* _About this task_:
Tell me, please, how many lines in the records below include the word "onrender". Give no more than the number.

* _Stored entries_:
---------------

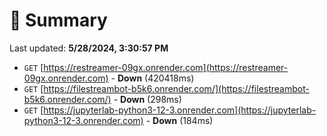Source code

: # 📖 Summary
Last updated: **5/28/2024, 3:30:57 PM**

- `GET` [https://restreamer-09gx.onrender.com](https://restreamer-09gx.onrender.com) - **Down** (420418ms)
- `GET` [https://filestreambot-b5k6.onrender.com/](https://filestreambot-b5k6.onrender.com/) - **Down** (298ms)
- `GET` [https://jupyterlab-python3-12-3.onrender.com](https://jupyterlab-python3-12-3.onrender.com) - **Down** (184ms)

---------------

* _Response_:
3